Zum Interview kommt Thomas Salzer nach Wien in die Räume der Redaktion. Er ist zu früh und wartet höflich. Neben Energiefragen treibt ihn auch die Zuwanderungsdebatte besonders um. Salzer ortet in der Politik quer durch alle Parteien ein Populismusproblem. Er fragt sich auch, ob die ÖVP heute noch eine Wirtschaftspartei ist.

STANDARD: Ihre Papierfabrik braucht besonders viel Energie. Der Gaspreis ist zuletzt deutlich gesunken. Können Sie wieder besser schlafen?

Salzer: Der Gaspreis ist immer noch mehr als doppelt so hoch wie früher. Es betrifft nicht uns, aber gewisse Magazine werden marginal kleiner, dadurch wird weniger Papier verbraucht. Man greift auf leichtere Papiere zurück, aber es wird auch weniger gedruckt und verarbeitet. In der Branche ist ein massiver Auftragsrückgang da. Das beschäftigt einen schon.

STANDARD: Sie machen Papiere für Bücher und Lebensmittelverpackungen. Wird bei Büchern auch gespart?

Salzer: Das Buch ist ein Markt, der relativ stabil ist. Aber wenn die Menschen Angst haben, dass die Energie ihr Geld auffrisst, und sie nicht wissen, wie sie die Rechnungen zahlen sollen, dann gibt es sofort eine Kaufzurückhaltung, die man bei Buch auch spürt.

STANDARD: Bücher sind wohl kein wachsender Markt. Zumal uns andere Dinge Zeit stehlen und Geld kosten.

Salzer: Heute kommt Konkurrenz wie Netflix, Disney+ oder Online-Gaming vor allem bei jungen Menschen dazu. Wenn man jetzt weniger Geld hat, überlegt man, kündige ich Netflix oder kaufe ich mir nur jeden zweiten Monat ein Buch. Buch ist traditionell ein schönes, relativ wertvolles Geschenk. Man hat heuer gemerkt, dass der Verkauf im Weihnachtsgeschäft deutlich unter den Vorjahren lag.

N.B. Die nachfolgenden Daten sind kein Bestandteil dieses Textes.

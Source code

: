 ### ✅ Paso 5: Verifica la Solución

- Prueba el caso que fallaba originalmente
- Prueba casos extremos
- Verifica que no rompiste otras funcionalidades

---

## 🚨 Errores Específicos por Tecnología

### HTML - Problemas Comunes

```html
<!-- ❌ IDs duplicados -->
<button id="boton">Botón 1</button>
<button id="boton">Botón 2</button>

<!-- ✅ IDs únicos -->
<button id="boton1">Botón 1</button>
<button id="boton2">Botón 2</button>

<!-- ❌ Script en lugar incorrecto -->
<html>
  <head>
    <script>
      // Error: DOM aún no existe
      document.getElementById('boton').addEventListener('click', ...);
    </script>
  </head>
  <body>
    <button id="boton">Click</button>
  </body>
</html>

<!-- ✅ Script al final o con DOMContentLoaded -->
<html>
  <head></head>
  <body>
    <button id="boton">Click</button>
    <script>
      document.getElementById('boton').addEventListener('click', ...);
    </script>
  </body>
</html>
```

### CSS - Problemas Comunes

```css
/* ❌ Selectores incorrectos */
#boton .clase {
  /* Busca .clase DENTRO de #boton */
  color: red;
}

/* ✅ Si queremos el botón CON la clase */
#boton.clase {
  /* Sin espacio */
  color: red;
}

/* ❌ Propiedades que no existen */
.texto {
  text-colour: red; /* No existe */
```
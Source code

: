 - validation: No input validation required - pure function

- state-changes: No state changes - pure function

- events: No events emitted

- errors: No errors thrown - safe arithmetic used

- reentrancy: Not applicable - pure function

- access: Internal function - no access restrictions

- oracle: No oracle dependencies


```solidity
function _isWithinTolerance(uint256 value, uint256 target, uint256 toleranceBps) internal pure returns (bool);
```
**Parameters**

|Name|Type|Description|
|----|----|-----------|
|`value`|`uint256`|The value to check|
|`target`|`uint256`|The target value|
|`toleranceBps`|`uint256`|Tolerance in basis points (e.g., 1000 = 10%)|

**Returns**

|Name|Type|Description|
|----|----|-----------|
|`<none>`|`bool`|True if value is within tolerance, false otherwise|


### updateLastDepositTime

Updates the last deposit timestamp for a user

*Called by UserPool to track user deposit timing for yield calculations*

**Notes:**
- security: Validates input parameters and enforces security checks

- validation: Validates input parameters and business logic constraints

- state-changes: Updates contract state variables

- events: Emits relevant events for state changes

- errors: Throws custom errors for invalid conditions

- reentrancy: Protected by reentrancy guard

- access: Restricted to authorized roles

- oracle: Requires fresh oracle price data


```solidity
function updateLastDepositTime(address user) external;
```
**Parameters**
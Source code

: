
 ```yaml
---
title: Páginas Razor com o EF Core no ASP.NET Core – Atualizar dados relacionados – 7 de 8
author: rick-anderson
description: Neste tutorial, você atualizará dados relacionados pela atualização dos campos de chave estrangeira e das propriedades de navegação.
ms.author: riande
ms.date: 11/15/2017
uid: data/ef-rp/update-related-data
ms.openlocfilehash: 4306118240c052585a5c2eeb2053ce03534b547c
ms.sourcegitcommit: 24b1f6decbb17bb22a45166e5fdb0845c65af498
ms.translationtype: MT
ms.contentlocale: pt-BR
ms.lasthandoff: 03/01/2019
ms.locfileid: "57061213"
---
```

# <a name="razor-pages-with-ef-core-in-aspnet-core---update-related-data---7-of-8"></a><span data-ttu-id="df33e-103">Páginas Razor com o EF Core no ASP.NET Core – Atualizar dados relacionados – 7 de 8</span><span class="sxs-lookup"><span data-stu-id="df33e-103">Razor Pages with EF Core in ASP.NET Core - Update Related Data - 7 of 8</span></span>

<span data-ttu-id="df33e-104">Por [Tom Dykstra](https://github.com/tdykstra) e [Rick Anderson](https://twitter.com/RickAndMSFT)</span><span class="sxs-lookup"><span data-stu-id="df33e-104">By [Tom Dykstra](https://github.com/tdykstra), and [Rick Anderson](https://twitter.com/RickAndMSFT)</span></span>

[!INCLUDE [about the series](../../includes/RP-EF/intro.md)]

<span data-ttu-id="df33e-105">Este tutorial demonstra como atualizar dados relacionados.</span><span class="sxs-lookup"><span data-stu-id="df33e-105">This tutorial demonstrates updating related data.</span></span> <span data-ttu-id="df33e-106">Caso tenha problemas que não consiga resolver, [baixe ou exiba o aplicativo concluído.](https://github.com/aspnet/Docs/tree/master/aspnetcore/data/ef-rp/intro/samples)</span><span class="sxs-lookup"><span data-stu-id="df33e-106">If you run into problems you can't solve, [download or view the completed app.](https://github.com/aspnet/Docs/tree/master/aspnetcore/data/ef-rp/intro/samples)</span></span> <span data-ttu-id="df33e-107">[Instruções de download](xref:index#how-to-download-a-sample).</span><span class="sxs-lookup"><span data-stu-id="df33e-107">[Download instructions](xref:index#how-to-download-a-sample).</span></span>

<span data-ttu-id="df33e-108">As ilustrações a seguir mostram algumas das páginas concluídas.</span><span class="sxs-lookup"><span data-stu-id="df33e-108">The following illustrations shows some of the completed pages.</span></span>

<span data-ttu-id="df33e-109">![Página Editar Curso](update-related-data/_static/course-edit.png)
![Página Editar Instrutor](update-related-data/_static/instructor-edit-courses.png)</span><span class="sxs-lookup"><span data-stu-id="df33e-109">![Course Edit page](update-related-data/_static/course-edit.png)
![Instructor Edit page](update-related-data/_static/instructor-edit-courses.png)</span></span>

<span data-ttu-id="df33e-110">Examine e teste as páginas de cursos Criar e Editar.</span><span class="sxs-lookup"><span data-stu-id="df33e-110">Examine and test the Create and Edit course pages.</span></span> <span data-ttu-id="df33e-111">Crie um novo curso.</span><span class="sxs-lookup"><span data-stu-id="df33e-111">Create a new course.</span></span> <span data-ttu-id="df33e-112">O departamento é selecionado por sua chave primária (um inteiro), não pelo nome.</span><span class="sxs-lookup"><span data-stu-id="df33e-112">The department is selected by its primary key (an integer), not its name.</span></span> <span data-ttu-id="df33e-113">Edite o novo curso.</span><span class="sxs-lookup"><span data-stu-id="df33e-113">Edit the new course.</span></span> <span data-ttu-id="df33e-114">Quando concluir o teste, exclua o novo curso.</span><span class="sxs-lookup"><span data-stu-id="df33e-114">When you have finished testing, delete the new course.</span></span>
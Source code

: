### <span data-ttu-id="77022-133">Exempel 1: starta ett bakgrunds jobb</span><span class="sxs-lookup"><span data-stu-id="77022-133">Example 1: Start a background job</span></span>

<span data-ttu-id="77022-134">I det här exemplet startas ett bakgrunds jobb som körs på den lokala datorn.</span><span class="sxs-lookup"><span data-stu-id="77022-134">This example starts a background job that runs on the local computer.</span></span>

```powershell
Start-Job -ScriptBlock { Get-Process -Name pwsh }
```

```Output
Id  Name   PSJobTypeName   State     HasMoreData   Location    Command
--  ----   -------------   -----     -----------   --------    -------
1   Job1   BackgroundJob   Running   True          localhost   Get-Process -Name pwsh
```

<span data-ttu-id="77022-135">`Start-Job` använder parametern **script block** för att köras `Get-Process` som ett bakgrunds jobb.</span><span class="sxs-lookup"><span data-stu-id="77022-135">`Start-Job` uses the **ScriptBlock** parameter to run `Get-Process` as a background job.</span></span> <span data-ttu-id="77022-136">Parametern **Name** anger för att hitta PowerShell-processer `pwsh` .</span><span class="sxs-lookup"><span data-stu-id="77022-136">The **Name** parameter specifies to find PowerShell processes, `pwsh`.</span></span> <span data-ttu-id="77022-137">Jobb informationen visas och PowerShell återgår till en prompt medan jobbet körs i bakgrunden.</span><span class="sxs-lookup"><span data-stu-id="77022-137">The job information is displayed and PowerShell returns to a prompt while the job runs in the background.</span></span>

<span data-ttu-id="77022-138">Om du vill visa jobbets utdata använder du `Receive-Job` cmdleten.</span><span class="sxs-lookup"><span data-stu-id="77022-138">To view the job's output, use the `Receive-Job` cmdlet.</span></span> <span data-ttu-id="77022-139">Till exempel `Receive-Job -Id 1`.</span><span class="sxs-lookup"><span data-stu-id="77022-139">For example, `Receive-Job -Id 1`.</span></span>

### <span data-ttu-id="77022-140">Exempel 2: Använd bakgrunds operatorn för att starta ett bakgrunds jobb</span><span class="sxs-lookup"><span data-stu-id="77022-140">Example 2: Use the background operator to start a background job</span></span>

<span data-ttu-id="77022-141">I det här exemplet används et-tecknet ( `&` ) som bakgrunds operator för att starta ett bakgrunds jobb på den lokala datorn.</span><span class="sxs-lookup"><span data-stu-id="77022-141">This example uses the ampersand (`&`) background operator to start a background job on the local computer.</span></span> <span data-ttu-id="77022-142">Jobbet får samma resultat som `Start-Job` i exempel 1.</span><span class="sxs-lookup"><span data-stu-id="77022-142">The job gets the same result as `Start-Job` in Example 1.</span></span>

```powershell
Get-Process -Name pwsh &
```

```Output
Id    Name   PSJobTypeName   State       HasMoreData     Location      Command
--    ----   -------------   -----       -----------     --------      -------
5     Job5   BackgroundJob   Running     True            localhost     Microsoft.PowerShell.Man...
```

Hätte Österreich in Sachen russisches Gas nicht schon längst die Reißleine ziehen müssen? Das sei im Nachhinein immer leicht gesagt findet Salzer.
Christian Fischer

STANDARD: Sie haben im Oktober 2021 darüber nachgedacht, ob sie die Papiermaschine im Werk in St. Pölten abstellen, kurz oder auf Dauer. Ging es ums Überleben?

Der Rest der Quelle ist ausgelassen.